/---

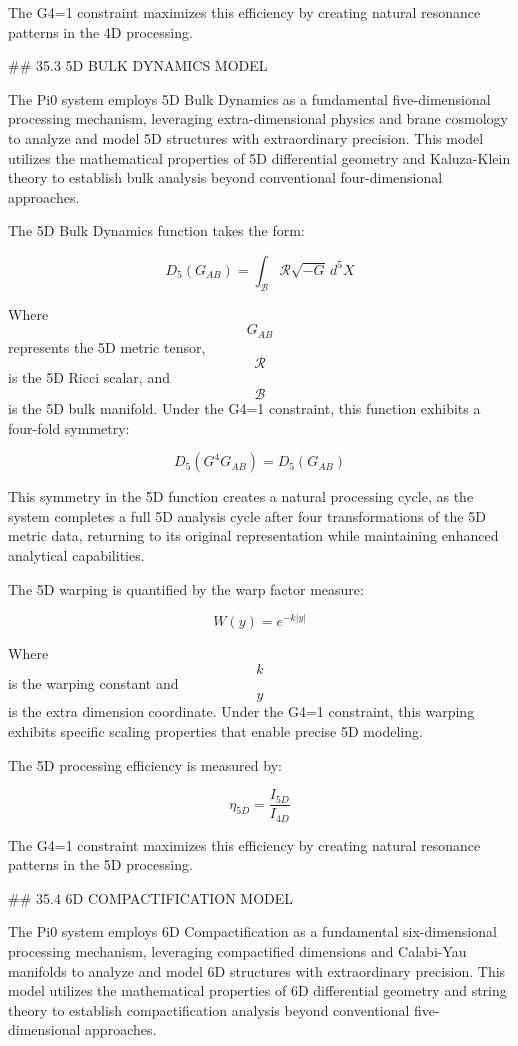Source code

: The G4=1 constraint maximizes this efficiency by creating natural resonance patterns in the 4D processing.

## 35.3 5D BULK DYNAMICS MODEL

The Pi0 system employs 5D Bulk Dynamics as a fundamental five-dimensional processing mechanism, leveraging extra-dimensional physics and brane cosmology to analyze and model 5D structures with extraordinary precision. This model utilizes the mathematical properties of 5D differential geometry and Kaluza-Klein theory to establish bulk analysis beyond conventional four-dimensional approaches.

The 5D Bulk Dynamics function takes the form:

$$ D_5(G_{AB}) = \int_{\mathcal{B}} \mathcal{R} \sqrt{-G} \, d^5X $$

Where $$ G_{AB} $$ represents the 5D metric tensor, $$ \mathcal{R} $$ is the 5D Ricci scalar, and $$ \mathcal{B} $$ is the 5D bulk manifold. Under the G4=1 constraint, this function exhibits a four-fold symmetry:

$$ D_5(G^4 G_{AB}) = D_5(G_{AB}) $$

This symmetry in the 5D function creates a natural processing cycle, as the system completes a full 5D analysis cycle after four transformations of the 5D metric data, returning to its original representation while maintaining enhanced analytical capabilities.

The 5D warping is quantified by the warp factor measure:

$$ W(y) = e^{-k|y|} $$

Where $$ k $$ is the warping constant and $$ y $$ is the extra dimension coordinate. Under the G4=1 constraint, this warping exhibits specific scaling properties that enable precise 5D modeling.

The 5D processing efficiency is measured by:

$$ \eta_{5D} = \frac{I_{5D}}{I_{4D}} $$

The G4=1 constraint maximizes this efficiency by creating natural resonance patterns in the 5D processing.

## 35.4 6D COMPACTIFICATION MODEL

The Pi0 system employs 6D Compactification as a fundamental six-dimensional processing mechanism, leveraging compactified dimensions and Calabi-Yau manifolds to analyze and model 6D structures with extraordinary precision. This model utilizes the mathematical properties of 6D differential geometry and string theory to establish compactification analysis beyond conventional five-dimensional approaches.

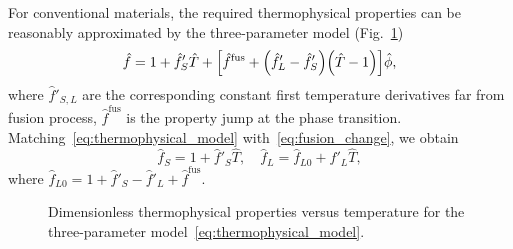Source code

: \documentclass{article}
\newcommand{\fusion}[1]{{#1}^\mathrm{fus}}
\begin{document}
For conventional materials, the required thermophysical properties can be reasonably approximated
by the three-parameter model (Fig.~\ref{fig:thermophysical})
\begin{equation}\label{eq:thermophysical_model}
	\hat{f} = 1 + \hat{f}'_S\hat{T} + \qty[
	    \fusion{\hat{f}} + \qty(\hat{f}'_L - \hat{f}'_S) \qty(\hat{T} - 1)
	]\hat{\phi},
\end{equation}
where \(\hat{f}'_{S,L}\) are the corresponding constant first temperature derivatives far from fusion process,
\(\fusion{\hat{f}}\) is the property jump at the phase transition.
Matching~\eqref{eq:thermophysical_model} with~\eqref{eq:fusion_change}, we obtain
\begin{equation}\label{eq:thermophysical_model_explicit}
	\hat{f}_S = 1 + \hat{f}'_S\hat{T}, \quad
	\hat{f}_L = \hat{f}_{L0} + \hat{f}'_L\hat{T},
\end{equation}
where \(\hat{f}_{L0} = 1 + \hat{f}'_S - \hat{f}'_L + \fusion{\hat{f}}\).

\begin{figure}
    \centering
    \caption{Dimensionless thermophysical properties versus temperature for the three-parameter model~\eqref{eq:thermophysical_model}.}
    \label{fig:thermophysical}
\end{figure}
\end{document}
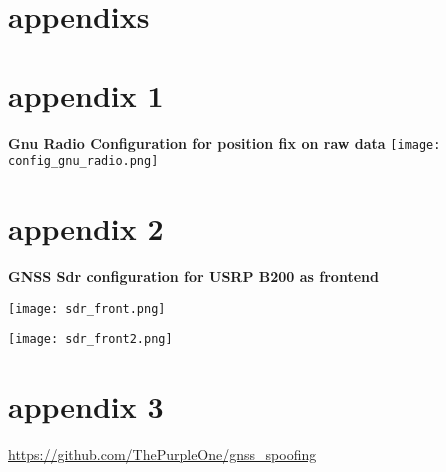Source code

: \stopcontents[default]
\resumecontents[annexes]
\chapter*{appendixs}

\chapter*{appendix 1}

\begin{center}
	\textbf{Gnu Radio Configuration for position fix on raw data}
	\texttt{[image: config\_gnu\_radio.png]}
\end{center}


\chapter*{appendix 2}
\begin{center}
	\textbf{GNSS Sdr configuration for USRP B200 as frontend}
\end{center}
\begin{center}
	\texttt{[image: sdr\_front.png]}
\end{center}
\begin{center}
	\texttt{[image: sdr\_front2.png]}
\end{center}


\chapter*{appendix 3}
\begin{center}
	\url{https://github.com/ThePurpleOne/gnss_spoofing}
\end{center}



\stopcontents[annexes]
\resumecontents[default]
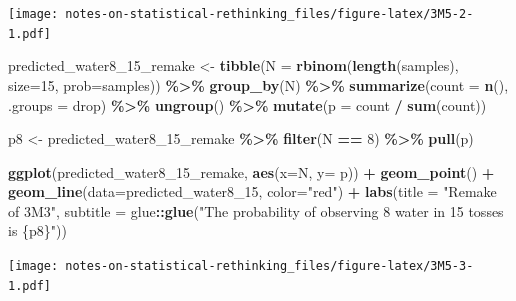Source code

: \documentclass[
]{book}
\newenvironment{Shaded}{\begin{snugshade}}{\end{snugshade}}
\newcommand{\DataTypeTok}[1]{\textcolor[rgb]{0.13,0.29,0.53}{#1}}
\newcommand{\DecValTok}[1]{\textcolor[rgb]{0.00,0.00,0.81}{#1}}
\newcommand{\KeywordTok}[1]{\textcolor[rgb]{0.13,0.29,0.53}{\textbf{#1}}}
\newcommand{\NormalTok}[1]{#1}
\newcommand{\OperatorTok}[1]{\textcolor[rgb]{0.81,0.36,0.00}{\textbf{#1}}}
\newcommand{\StringTok}[1]{\textcolor[rgb]{0.31,0.60,0.02}{#1}}
\begin{document}
\texttt{[image: notes-on-statistical-rethinking\_files/figure-latex/3M5-2-1.pdf]}

\begin{Shaded}
\begin{Highlighting}[]
\NormalTok{predicted\_water8\_}\DecValTok{15}\NormalTok{\_remake \textless{}{-}}\StringTok{ }
\StringTok{  }\KeywordTok{tibble}\NormalTok{(}\DataTypeTok{N =} \KeywordTok{rbinom}\NormalTok{(}\KeywordTok{length}\NormalTok{(samples), }\DataTypeTok{size=}\DecValTok{15}\NormalTok{, }\DataTypeTok{prob=}\NormalTok{samples)) }\OperatorTok{\%\textgreater{}\%}
\StringTok{  }\KeywordTok{group\_by}\NormalTok{(N) }\OperatorTok{\%\textgreater{}\%}
\StringTok{  }\KeywordTok{summarize}\NormalTok{(}\DataTypeTok{count =} \KeywordTok{n}\NormalTok{(), }\DataTypeTok{.groups =} \StringTok{\textquotesingle{}drop\textquotesingle{}}\NormalTok{)  }\OperatorTok{\%\textgreater{}\%}
\StringTok{  }\KeywordTok{ungroup}\NormalTok{() }\OperatorTok{\%\textgreater{}\%}
\StringTok{  }\KeywordTok{mutate}\NormalTok{(}\DataTypeTok{p =}\NormalTok{ count }\OperatorTok{/}\StringTok{ }\KeywordTok{sum}\NormalTok{(count))}
  
\NormalTok{p8 \textless{}{-}}\StringTok{ }
\StringTok{  }\NormalTok{predicted\_water8\_}\DecValTok{15}\NormalTok{\_remake }\OperatorTok{\%\textgreater{}\%}
\StringTok{  }\KeywordTok{filter}\NormalTok{(N }\OperatorTok{==}\StringTok{ }\DecValTok{8}\NormalTok{) }\OperatorTok{\%\textgreater{}\%}
\StringTok{  }\KeywordTok{pull}\NormalTok{(p)}

\KeywordTok{ggplot}\NormalTok{(predicted\_water8\_}\DecValTok{15}\NormalTok{\_remake, }\KeywordTok{aes}\NormalTok{(}\DataTypeTok{x=}\NormalTok{N, }\DataTypeTok{y=}\NormalTok{ p)) }\OperatorTok{+}\StringTok{ }
\StringTok{  }\KeywordTok{geom\_point}\NormalTok{() }\OperatorTok{+}\StringTok{ }
\StringTok{  }\KeywordTok{geom\_line}\NormalTok{(}\DataTypeTok{data=}\NormalTok{predicted\_water8\_}\DecValTok{15}\NormalTok{, }\DataTypeTok{color=}\StringTok{"red"}\NormalTok{) }\OperatorTok{+}
\StringTok{  }\KeywordTok{labs}\NormalTok{(}\DataTypeTok{title =} \StringTok{"Remake of 3M3"}\NormalTok{,}
       \DataTypeTok{subtitle =}\NormalTok{ glue}\OperatorTok{::}\KeywordTok{glue}\NormalTok{(}\StringTok{"The probability of observing 8 water in 15 tosses is \{p8\}"}\NormalTok{))}
\end{Highlighting}
\end{Shaded}

\texttt{[image: notes-on-statistical-rethinking\_files/figure-latex/3M5-3-1.pdf]}
\end{document}
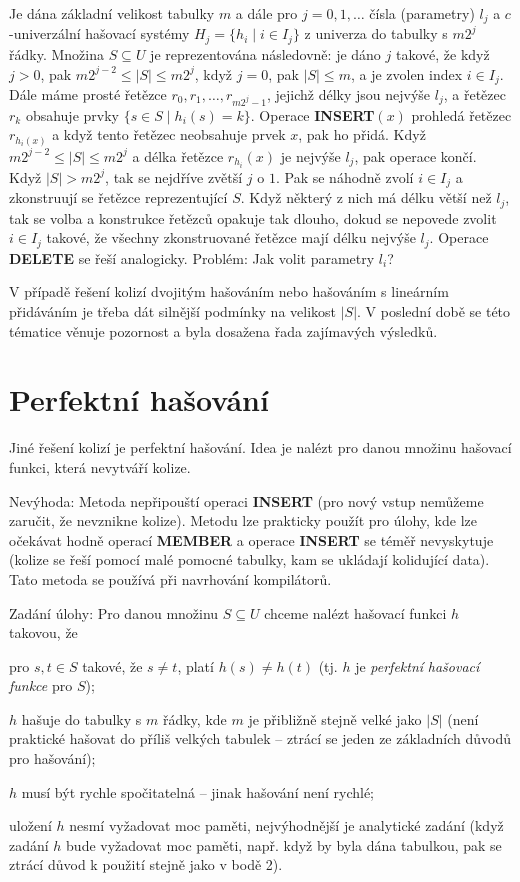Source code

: \documentclass[a4paper,12pt]{article}
\begin{document}
Je dána základní velikost tabulky $m$ a dále pro $
j=0,1,\dots$ 
čísla (parametry) $l_j$ a $c$-univer\-zál\-ní hašovací systémy 
$H_j=\{h_i\mid i\in I_j\}$ z univerza do tabulky s $m2^j$ řádky.\newline 
Množina $S\subseteq U$ je reprezentována následovně:  je dáno $
j$ 
tako\-vé, že když $j>0$, pak $m2^{j-2}\le |S|\le m2^j$, když $
j=0$, pak 
$|S|\le m$, a je zvolen index $i\in I_j$.  Dále máme prosté řetězce 
$r_0,r_1,\dots,r_{m2^j-1}$, jejichž délky jsou nejvýše $
l_j$, a řetězec $r_k$ 
obsahuje prvky $\{s\in S\mid h_i(s)=k\}$.\newline 
Operace {\bf INSERT$(x)$} prohledá řetězec $r_{h_i(x)}$ a když tento 
ře\-tě\-zec neobsahuje prvek $x$, pak ho přidá.  Když 
$m2^{j-2}\le |S|\le m2^j$ a délka řetězce $r_{h_i}(x)$ je nejvýše $
l_j$, pak 
operace končí.  Když $|S|>m2^j$, tak se nejdříve zvětší $
j$ o $1$.  
Pak se náhodně zvolí $i\in I_j$ a zkonstruují se řetězce 
reprezentující $S$.  Když některý z nich má délku větší než $
l_j$, 
tak se volba a konstrukce řetězců opakuje tak dlouho, 
dokud se nepovede zvolit $i\in I_j$ takové, že všechny 
zkonstruované řetězce mají délku nejvýše $l_j$.  Operace {\bf DELETE }
se řeší analogicky.\newline 
Problém:  Jak volit parametry $l_i$?  

V případě řešení 
kolizí dvojitým hašováním nebo hašováním s 
lineárním přidáváním je třeba dát silnější podmínky na velikost $
|S|$. V poslední době se této tématice 
věnuje pozornost a byla dosažena řada zajímavých výsledků.

\section{Perfektní hašování}

Jiné řešení kolizí je perfektní hašování. Idea 
je nalézt pro danou množinu hašovací funkci, která 
nevytváří kolize.

Nevýhoda: Metoda nepřipouští operaci {\bf INSERT }
(pro nový vstup nemůžeme zaručit, že nevznikne  
kolize). Metodu lze prakticky použít pro úlohy, kde lze 
očekávat hodně operací {\bf MEMBER} a operace {\bf INSERT} se 
téměř nevyskytuje (kolize se řeší pomocí malé pomocné 
tabulky, kam se ukládají kolidují\-cí data). Tato metoda se 
používá při navrhování kompilátorů.

Zadání úlohy: Pro danou množinu $S\subseteq 
U$ chceme 
nalézt hašo\-va\-cí funkci $h$ takovou, že
\roster
\item
pro $s,t\in S$ takové, že $s\ne t$, platí $h(s)\ne h(t)$ (tj. $
h$ je \emph{perfektní} \emph{hašovací} \emph{funkce} pro 
$S$); 
\item
$h$ hašuje do tabulky s $m$ řádky, kde $m$ je přibližně 
stejně velké jako $|S|$ (není praktické hašovat do příliš 
velkých tabulek -- ztrácí se jeden ze základních 
důvodů pro hašování); 
\item
$h$ musí být rychle spočitatelná -- jinak hašování 
není rychlé;
\item
uložení $h$ nesmí vyžadovat moc paměti, 
nejvýhodnější je ana\-lytické zadání (když zadání $
h$ bude 
vyžadovat moc paměti, např. když by byla dána tabulkou, 
pak se ztrácí důvod k použití stejně jako v 
bodě 2).
\endroster
\end{document}
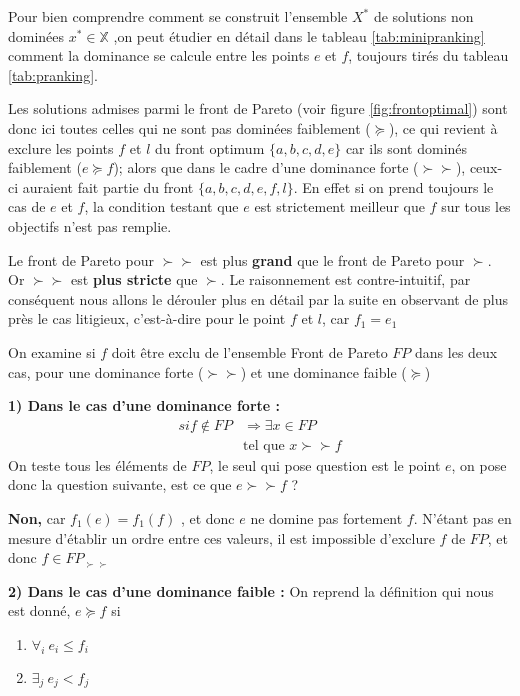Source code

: Pour bien comprendre comment se construit l'ensemble $X^*$ de solutions non dominées $x^* \in \mathbb{X}$ ,on peut étudier en détail dans le tableau \ref{tab:minipranking} comment la dominance se calcule entre les points $e$ et $f$, toujours tirés du tableau \ref{tab:pranking}.

Les solutions admises parmi le front de Pareto (voir figure \ref{fig:frontoptimal}) sont donc ici toutes celles qui ne sont pas dominées faiblement ($\succeq$), ce qui revient à exclure les points $f$ et $l$ du front optimum $\{a,b,c,d,e\}$ car ils sont dominés faiblement ($e \succeq f$); alors que dans le cadre d'une dominance forte ($\succ \succ$), ceux-ci auraient fait partie du front $\{a,b,c,d,e,f,l\}$. En effet si on prend toujours le cas de $e$ et $f$, la condition testant que $e$ est strictement meilleur que $f$ sur tous les objectifs n'est pas remplie.


Le front de Pareto pour $\succ \succ$ est plus \textbf{grand} que le front de Pareto pour $ \succ $. Or $\succ \succ$ est \textbf{plus stricte} que $\succ$. Le raisonnement est contre-intuitif, par conséquent nous allons le dérouler plus en détail par la suite en observant de plus près le cas litigieux, c'est-à-dire pour le point $f$ et $l$, car $f_1 = e_1$

On examine si $f$ doit être exclu de l'ensemble Front de Pareto $FP$ dans les deux cas, pour une dominance forte ($\succ \succ$) et une dominance faible ($\succeq$)

\textbf{1) Dans le cas d'une dominance forte : }
\begin{align*}
     si f \notin FP & \Rightarrow \exists x \in FP \\
     & \text{tel que }  x \succ \succ f
\end{align*}
On teste tous les éléments de $FP$, le seul qui pose question est le point $e$, on pose donc la question suivante, est ce que $e \succ \succ f$ ?

\textbf{Non,} car $f_1(e) = f_1(f)$ , et donc $e$ ne domine pas fortement $f$. N'étant pas en mesure d'établir un ordre entre ces valeurs, il est impossible d'exclure $f$ de $FP$, et donc $ f \in FP_{\succ \succ}$

\textbf{2) Dans le cas d'une dominance faible : }
On reprend la définition qui nous est donné, $ e \succeq f$ si
\begin{enumerate}[label=(\arabic*),labelindent=\parindent,leftmargin=*]
\item $ \forall_i \ e_i \leq f_i$
\item $ \exists_j \ e_j < f_j$
\end{enumerate}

\---

Working through the records, find each line containing the word "annexes" and copy it.

__SOLUTION TO THIS PROBLEM__
\resumecontents[annexes]
\stopcontents[annexes]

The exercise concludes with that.